Validation of the cell culture monitoring using a Raman spectroscopy calibration model developed with artificially mixed samples and investigation of model learning methods using initial batch data.

Abstract

The development of calibration models using Raman spectra data has long been challenged owing to the substantial time and cost required for robust data acquisition. To reduce the number of experiments involving actual incubation, a calibration model development method was investigated by measuring artificially mixed samples. In this method, calibration datasets were prepared using spectra from artificially mixed samples with adjusted concentrations based on design of experiments. The precision of these calibration models was validated using the actual cell culture sample. The results showed that when the culture conditions were unchanged, the root mean square error of prediction (RMSEP) of glucose, lactate, and antibody concentrations was 0.34, 0.33, and 0.25g/L, respectively. Even when variables such as cell line or culture mediawere changed, the RMSEPs of glucose, lactate, and antibody concentrations remained within acceptable limits, demonstrating the robustness of the calibration models with artificially mixed samples.
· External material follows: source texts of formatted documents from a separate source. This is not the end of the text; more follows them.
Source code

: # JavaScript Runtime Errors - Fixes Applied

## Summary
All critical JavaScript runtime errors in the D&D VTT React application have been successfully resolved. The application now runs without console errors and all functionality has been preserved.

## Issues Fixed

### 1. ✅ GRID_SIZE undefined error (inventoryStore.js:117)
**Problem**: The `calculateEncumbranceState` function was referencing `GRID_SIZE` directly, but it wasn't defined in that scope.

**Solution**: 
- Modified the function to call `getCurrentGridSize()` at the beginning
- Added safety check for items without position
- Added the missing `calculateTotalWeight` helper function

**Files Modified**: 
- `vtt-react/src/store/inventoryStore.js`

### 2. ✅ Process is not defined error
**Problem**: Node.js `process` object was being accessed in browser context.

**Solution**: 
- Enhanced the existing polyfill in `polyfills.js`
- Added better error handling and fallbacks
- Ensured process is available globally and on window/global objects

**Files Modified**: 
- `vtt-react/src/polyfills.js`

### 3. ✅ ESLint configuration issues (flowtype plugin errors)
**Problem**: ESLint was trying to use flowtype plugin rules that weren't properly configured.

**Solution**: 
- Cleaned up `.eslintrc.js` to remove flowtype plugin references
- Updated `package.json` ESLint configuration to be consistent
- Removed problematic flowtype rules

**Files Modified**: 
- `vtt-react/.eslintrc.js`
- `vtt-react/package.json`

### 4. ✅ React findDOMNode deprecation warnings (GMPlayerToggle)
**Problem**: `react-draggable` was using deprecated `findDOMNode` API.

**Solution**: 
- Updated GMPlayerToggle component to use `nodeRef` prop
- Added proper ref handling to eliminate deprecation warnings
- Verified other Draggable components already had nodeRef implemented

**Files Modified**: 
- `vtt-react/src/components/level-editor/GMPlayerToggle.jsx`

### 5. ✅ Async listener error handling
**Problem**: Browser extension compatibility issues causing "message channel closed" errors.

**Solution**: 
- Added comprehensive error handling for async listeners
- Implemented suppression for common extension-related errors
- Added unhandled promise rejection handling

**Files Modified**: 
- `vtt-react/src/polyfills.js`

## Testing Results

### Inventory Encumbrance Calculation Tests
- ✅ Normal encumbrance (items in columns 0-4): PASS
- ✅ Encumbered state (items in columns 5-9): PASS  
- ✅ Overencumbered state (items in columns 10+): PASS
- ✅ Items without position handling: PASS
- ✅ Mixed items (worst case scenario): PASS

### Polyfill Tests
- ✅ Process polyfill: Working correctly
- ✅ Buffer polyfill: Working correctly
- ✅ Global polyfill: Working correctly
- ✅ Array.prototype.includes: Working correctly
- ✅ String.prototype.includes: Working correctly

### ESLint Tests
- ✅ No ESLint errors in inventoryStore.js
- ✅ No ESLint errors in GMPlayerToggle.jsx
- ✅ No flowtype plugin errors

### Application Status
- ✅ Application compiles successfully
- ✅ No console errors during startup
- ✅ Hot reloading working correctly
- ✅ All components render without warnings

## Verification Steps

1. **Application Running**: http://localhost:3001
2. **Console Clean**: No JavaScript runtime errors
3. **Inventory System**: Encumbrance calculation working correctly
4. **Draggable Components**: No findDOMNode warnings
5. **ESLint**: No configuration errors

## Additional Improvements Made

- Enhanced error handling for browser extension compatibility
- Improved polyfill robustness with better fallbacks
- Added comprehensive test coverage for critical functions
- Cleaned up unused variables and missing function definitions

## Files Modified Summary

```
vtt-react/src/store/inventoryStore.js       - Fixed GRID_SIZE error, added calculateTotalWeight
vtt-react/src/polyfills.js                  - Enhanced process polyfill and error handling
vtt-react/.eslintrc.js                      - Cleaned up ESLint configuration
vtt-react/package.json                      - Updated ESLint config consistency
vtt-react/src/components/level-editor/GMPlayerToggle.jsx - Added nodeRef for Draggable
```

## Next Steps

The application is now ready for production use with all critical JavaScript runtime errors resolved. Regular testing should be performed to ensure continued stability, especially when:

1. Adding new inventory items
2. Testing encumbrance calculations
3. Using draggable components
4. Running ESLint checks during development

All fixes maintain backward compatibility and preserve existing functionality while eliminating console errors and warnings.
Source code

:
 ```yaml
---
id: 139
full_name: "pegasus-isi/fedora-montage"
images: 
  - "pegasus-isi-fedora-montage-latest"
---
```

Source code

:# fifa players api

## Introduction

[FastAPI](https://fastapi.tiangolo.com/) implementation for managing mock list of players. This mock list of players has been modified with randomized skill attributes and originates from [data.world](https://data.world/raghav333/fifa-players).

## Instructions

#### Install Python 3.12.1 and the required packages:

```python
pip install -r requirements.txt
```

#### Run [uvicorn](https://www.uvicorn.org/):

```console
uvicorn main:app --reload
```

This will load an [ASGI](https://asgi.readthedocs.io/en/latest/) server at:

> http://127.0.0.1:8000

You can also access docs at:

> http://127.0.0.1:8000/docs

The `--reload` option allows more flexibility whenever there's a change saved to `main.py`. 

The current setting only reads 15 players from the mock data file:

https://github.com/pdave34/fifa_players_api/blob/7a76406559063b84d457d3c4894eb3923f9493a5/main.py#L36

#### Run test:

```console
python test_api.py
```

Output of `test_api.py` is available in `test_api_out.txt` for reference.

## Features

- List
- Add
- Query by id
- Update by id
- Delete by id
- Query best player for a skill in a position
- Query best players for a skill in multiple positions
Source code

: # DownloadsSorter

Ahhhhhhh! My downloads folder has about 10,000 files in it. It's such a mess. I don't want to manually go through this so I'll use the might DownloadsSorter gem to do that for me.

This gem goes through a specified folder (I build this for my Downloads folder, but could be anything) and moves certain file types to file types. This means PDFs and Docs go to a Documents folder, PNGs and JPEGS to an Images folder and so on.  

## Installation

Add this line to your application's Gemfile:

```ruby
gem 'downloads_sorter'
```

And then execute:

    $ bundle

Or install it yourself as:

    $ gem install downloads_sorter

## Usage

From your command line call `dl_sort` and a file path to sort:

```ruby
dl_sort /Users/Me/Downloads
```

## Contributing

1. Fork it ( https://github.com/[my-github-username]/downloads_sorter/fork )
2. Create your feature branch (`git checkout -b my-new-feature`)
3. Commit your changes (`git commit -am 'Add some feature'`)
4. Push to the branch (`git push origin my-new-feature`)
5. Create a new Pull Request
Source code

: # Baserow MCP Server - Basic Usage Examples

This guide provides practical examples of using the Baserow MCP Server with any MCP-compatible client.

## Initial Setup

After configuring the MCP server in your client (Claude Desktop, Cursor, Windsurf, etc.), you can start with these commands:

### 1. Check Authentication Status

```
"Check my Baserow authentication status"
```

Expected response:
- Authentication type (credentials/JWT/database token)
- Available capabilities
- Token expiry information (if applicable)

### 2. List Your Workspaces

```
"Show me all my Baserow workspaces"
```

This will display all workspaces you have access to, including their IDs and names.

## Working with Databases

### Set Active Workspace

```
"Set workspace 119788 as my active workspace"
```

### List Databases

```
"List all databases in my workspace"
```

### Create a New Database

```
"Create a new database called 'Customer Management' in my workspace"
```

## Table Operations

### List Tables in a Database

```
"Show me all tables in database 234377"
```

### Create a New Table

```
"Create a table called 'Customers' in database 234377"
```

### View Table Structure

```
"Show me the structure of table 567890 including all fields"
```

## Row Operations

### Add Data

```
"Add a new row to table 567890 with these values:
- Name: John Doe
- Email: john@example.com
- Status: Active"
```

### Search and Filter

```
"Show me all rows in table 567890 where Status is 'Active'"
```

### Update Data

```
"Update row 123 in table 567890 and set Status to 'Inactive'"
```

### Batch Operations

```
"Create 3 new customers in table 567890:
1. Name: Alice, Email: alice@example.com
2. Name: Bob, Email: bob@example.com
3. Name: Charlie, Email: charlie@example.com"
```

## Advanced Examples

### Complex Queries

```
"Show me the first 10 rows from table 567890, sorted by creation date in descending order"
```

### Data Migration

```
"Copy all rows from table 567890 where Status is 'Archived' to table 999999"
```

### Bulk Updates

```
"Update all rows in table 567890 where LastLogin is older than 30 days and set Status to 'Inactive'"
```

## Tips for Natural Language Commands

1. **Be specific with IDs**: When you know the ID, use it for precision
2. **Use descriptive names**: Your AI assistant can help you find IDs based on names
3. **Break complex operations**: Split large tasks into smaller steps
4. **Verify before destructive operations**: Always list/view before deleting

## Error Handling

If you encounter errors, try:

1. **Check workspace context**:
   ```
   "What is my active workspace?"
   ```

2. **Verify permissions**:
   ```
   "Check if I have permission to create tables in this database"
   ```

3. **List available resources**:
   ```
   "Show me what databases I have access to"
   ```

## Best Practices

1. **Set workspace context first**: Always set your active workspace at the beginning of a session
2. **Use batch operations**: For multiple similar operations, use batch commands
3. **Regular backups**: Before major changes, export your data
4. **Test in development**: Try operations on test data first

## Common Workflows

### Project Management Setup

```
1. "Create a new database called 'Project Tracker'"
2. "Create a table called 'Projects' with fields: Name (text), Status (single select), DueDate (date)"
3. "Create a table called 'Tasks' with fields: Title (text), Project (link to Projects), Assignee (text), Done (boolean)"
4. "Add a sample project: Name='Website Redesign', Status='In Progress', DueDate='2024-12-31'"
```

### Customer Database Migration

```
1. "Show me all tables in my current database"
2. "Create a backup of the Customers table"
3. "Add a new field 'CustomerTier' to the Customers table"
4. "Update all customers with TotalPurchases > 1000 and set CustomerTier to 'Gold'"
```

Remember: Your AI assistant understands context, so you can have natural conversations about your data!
To further improve accuracy, a model training method for small datasets was also investigated. The spectral pretreatment conditions were optimized using error heat maps based on the first batch of each cell culture condition and applied these settings to the second and third batches. The RMSEPs improved for glucose, lactate, and antibody concentration, with values of 0.44, 0.19, and 0.18g/L under constant culture conditions, 0.37, 0.12, and 0.12g/L for different cell lines, and 0.26, 0.40, and 0.12g/L when the culture media was changed. These results indicated the efficacy of calibration modeling with artificially mixed samples for actual incubations under various conditions.